Saturday 14 September 2013

What If You Eat an Entire Trinidad Moruga Scorpion Chili Pepper?

Life's Little Mysteries asked Paul Bosland, professor of horticulture at New Mexico State University and director of the Chile Pepper Institute. Bosland and colleagues recently identified the Trinidad Moruga Scorpion as hottest of all the varieties of Capsicum chinense peppers — the species that also includes the previous world record holder for hotness, Bhut Jolokia, as well as the closely related Trinidad Scorpion pepper.
Based on his descriptions, it's unclear which would be worse: Popping a Trinidad Moruga Scorpion pepper in your mouth, or popping an actual scorpion in your mouth.
When you eat a reasonably spicy pepper, your mouth goes numb, Bosland said. That's a pain response. "What's happening is that your receptors in your mouth are sending a signal to your brain that there's pain, and it's in the form of hotness or heat, and so your brain produces endorphins to block that pain," he explained.

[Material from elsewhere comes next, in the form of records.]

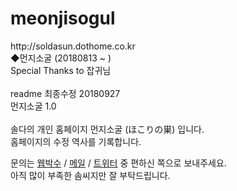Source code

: # meonjisogul
<p>http://soldasun.dothome.co.kr<br>◆먼지소굴 (20180813 ~ )<br>Special Thanks to 잡귀님<br><br>readme 최종수정 20180927<br>먼지소굴 1.0<br><br>솔다의 개인 홈페이지 먼지소굴 (ほこりの巣) 입니다.<br>홈페이지의 수정 역사를 기록합니다.</p>
<p>문의는 <a href="http://soldasun.dothome.co.kr/webclap.html" target="_blank">웹박수</a> / <a href="mailto:soldasun@gmail.com">메일</a> / <a href="https://twitter.com/SOLDAPI" target="_blank">트위터</a> 중 편하신 쪽으로 보내주세요.<br>아직 많이 부족한 솜씨지만 잘 부탁드립니다.</p>
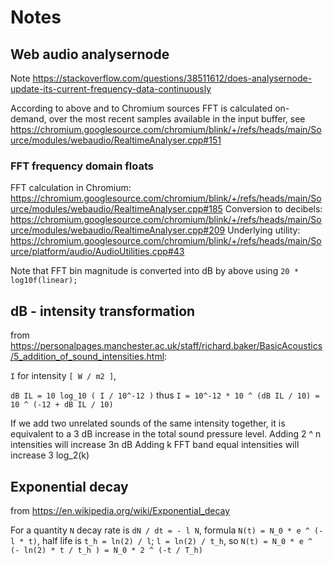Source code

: Notes
=====

## Web audio analysernode

Note <https://stackoverflow.com/questions/38511612/does-analysernode-update-its-current-frequency-data-continuously>

According to above and to Chromium sources FFT is calculated on-demand, over the most recent samples available in the input buffer, 
see <https://chromium.googlesource.com/chromium/blink/+/refs/heads/main/Source/modules/webaudio/RealtimeAnalyser.cpp#151> 

### FFT frequency domain floats

FFT calculation in Chromium: <https://chromium.googlesource.com/chromium/blink/+/refs/heads/main/Source/modules/webaudio/RealtimeAnalyser.cpp#185>
Conversion to decibels: <https://chromium.googlesource.com/chromium/blink/+/refs/heads/main/Source/modules/webaudio/RealtimeAnalyser.cpp#209>
Underlying utility: <https://chromium.googlesource.com/chromium/blink/+/refs/heads/main/Source/platform/audio/AudioUtilities.cpp#43>

Note that FFT bin magnitude is converted into dB by above using `20 * log10f(linear);`


## dB - intensity transformation

from <https://personalpages.manchester.ac.uk/staff/richard.baker/BasicAcoustics/5_addition_of_sound_intensities.html>:

   `I` for intensity `[ W / m2 ]`,

   `dB IL = 10 log_10 ( I / 10^-12 )` thus
   `I = 10^-12 * 10 ^ (dB IL / 10) = 10 ^ (-12 + dB IL / 10)`

If we add two unrelated sounds of the same intensity together, it is equivalent to a 3 dB increase in the total sound pressure level.
Adding 2 ^ n intensities will increase 3n dB
Adding k FFT band equal intensities will increase 3 log_2(k)

## Exponential decay

from <https://en.wikipedia.org/wiki/Exponential_decay>

For a quantity `N` decay rate is `dN / dt = - l N`, formula `N(t) = N_0 * e ^ (-l * t)`,
half life is `t_h = ln(2) / l`; `l = ln(2) / t_h`, so
`N(t) = N_0 * e ^ (- ln(2) * t / t_h ) = N_0 * 2 ^ (-t / T_h)`





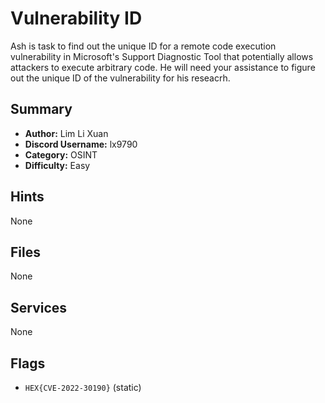 # Vulnerability ID
Ash is task to find out the unique ID for a remote code execution vulnerability in Microsoft's Support Diagnostic Tool that potentially allows attackers to execute arbitrary code.
He will need your assistance to figure out the unique ID of the vulnerability for his reseacrh.

## Summary
- **Author:** Lim Li Xuan
- **Discord Username:** lx9790
- **Category:** OSINT
- **Difficulty:** Easy

## Hints
None

## Files
None

## Services
None

## Flags
- `HEX{CVE-2022-30190}` (static)
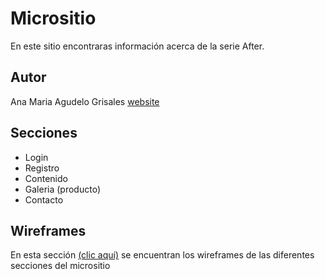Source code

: # Micrositio

En este sitio encontraras información acerca de la serie After.

## Autor

Ana Maria Agudelo Grisales
[website](https://www.linkedin.com/in/ana-agudelo-b385181a7/)

## Secciones

* Login
* Registro
* Contenido 
* Galeria (producto)
* Contacto

## Wireframes

En esta sección [(clic aquí)](https://github.com/ana19051/Plataformas/tree/master/wireframes) se encuentran los wireframes de las diferentes secciones del micrositio
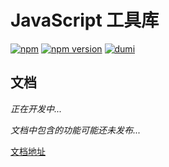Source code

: # JavaScript 工具库

[![npm](https://img.shields.io/badge/npm-essetialjs-brightgreen)](https://www.npmjs.com/package/essetialjs)
[![npm version](https://img.shields.io/npm/v/essetialjs)](https://www.npmjs.com/package/essetialjs)
[![dumi](https://img.shields.io/badge/docs%20by-dumi-blue?style=flat-square)](https://github.com/umijs/dumi)

## 文档

_正在开发中..._

_文档中包含的功能可能还未发布..._

[文档地址](https://ddbor.github.io/Essetialjs/)
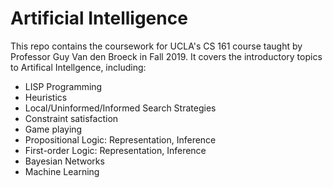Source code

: # Artificial Intelligence
This repo contains the coursework for UCLA's CS 161 course taught by Professor Guy Van den Broeck in Fall 2019. It covers the introductory topics to Artifical Intellgence, including:
* LISP Programming
* Heuristics
* Local/Uninformed/Informed Search Strategies
* Constraint satisfaction 
* Game playing
* Propositional Logic: Representation, Inference
* First-order Logic: Representation, Inference 
* Bayesian Networks
* Machine Learning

When you eat an unreasonably spicy Trinidad Moruga Scorpion pepper, on the other hand, numbness doesn't cut it. Your body steps up its defense mechanisms by instantaneously inflating liquid-filled balloons of sorts inside your oral cavity. "You would typically get blistering in your mouth and your throat as you were swallowing," Bosland said. By putting these high-heat-capacity cushions (blisters) under the top layer of your skin, your body is attempting to absorb heat entering through that layer. "The body is sensing a burn, and it's sacrificing the top layer of cells to say, 'OK, they're going to die now to prevent letting the heat get farther into the body.'"
But in the case of Trinidad Moruga Scorpions, even blisters don't stop the burn. These peppers contain so much capsaicin that the chemical permeates the blisters and keeps activating receptors in the nerve endings underneath, causing ferocious burning sensations for 20 minutes or more, Bosland said.,What behavioral effect would this drawn-out torture have? As several YouTube videos attest, it makes even the most seasoned chili aficionados beg for their mommies. Pepper tasters end up vomiting, washing their mouths out with cheese whiz and shoving cheesecake up their noses. (Dairy products contain casein, a protein that surrounds and neutralizes the capsaicin compounds in chili peppers.)